Issues with metadata copied from server job

ukyrvd · Post by **ukyrvd** » Thu Jul 14, 2005 3:46 pm

Hi there,

I have a server job that reads from a sequential file and processes the data. Recently we got EE at our site and we are now trying to convert this particular job to parallel job (for performance reasons)

I have saved metadata/schemaDefinition from the server job and used the same in parallel job. When I try to view(or run job) the data, its giving errors like "delimiter not seen, at offset XX".

This is a delimited file and I have all the settings correct. We have many char fields in this file and what its doing is eventhough i have specified it as DELIMITED file, it scans through the length number of charecters when it encounters a char fields and then looking for delimiter.

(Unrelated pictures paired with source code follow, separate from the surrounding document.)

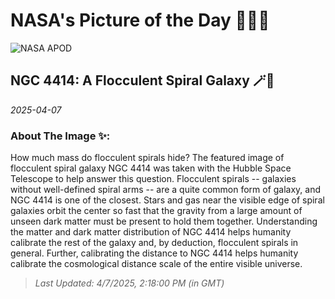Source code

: 
# NASA's Picture of the Day 🧑‍🚀💫

  ![NASA APOD](https://apod.nasa.gov/apod/image/2504/Ngc4414B_Hubble_1280.jpg)
  
  ## NGC 4414: A Flocculent Spiral Galaxy 🪄🌌
  
  _2025-04-07_
  
  ### About The Image ✨: 
  
  How much mass do flocculent spirals hide?  The featured image of flocculent spiral galaxy NGC 4414 was taken with the Hubble Space Telescope to help answer this question. Flocculent spirals -- galaxies without well-defined spiral arms -- are a quite common form of galaxy, and NGC 4414 is one of the closest.  Stars and gas near the visible edge of spiral galaxies orbit the center so fast that the gravity from a large amount of unseen dark matter must be present to hold them together.  Understanding the matter and dark matter distribution of NGC 4414 helps humanity calibrate the rest of the galaxy and, by deduction, flocculent spirals in general.  Further, calibrating the distance to NGC 4414 helps  humanity calibrate the cosmological distance scale of the entire  visible universe.
  
  
  
  > _Last Updated: 4/7/2025, 2:18:00 PM (in GMT)_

I have changed definition to varchar and its started behaving properly. But i dont think its a solution right??
This is also happening for decimal fields ..

Is there anything (settings??) I am missing??

thanks in advance

vmcburney · Post by **vmcburney** » Thu Jul 14, 2005 6:18 pm

Do you have CHAR fields that are empty? Even though it is delimited it could be the parallel job is expecting some type of blank padding character. Parallel jobs are more particular about metadata then server jobs. Sounds like changing it to varchar is the way to go.

ukyrvd · Post by **ukyrvd** » Thu Jul 14, 2005 6:31 pm

Yes. We do have CHAR fields with no values. Even if we have non-empty values, if the length of value doesnt match length specified, we are getting errors.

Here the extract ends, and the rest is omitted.